Task material:
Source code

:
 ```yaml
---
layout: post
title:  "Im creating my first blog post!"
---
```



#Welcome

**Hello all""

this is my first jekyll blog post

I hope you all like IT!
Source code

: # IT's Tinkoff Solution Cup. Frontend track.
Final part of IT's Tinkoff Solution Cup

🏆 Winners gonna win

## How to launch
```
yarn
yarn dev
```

* * *

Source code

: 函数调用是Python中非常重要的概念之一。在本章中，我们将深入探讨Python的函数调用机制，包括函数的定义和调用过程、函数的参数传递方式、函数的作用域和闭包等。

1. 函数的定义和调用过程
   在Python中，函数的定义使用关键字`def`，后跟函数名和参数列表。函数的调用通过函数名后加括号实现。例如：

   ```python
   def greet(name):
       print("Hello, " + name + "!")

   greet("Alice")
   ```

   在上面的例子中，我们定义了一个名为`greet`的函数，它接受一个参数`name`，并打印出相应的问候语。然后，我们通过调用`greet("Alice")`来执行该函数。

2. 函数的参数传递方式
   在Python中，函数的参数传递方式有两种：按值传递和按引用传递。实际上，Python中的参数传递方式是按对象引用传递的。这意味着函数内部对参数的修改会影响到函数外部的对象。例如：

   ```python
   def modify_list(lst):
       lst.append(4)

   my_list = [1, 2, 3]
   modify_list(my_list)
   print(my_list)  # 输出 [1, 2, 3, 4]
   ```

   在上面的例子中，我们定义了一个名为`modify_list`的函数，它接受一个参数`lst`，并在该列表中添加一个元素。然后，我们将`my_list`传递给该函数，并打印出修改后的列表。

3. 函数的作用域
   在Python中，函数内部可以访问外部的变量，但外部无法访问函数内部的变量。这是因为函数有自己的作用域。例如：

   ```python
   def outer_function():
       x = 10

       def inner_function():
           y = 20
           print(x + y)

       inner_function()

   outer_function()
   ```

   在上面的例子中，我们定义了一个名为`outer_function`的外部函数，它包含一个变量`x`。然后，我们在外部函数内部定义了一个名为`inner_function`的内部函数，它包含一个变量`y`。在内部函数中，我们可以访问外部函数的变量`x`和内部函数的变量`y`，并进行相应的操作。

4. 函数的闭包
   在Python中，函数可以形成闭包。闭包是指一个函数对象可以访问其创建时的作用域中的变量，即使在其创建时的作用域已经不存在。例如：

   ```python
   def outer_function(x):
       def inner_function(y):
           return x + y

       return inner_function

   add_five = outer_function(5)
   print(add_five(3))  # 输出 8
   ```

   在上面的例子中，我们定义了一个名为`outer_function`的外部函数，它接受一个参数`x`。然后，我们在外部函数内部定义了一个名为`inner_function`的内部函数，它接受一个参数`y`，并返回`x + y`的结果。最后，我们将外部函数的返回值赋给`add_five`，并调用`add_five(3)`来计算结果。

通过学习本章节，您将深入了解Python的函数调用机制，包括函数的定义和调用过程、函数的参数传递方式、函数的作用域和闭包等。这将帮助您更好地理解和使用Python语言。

Required action:
State how many lines of the material above contain the word "函数的作用域和闭包等". Say nothing else.

Worked solution:
2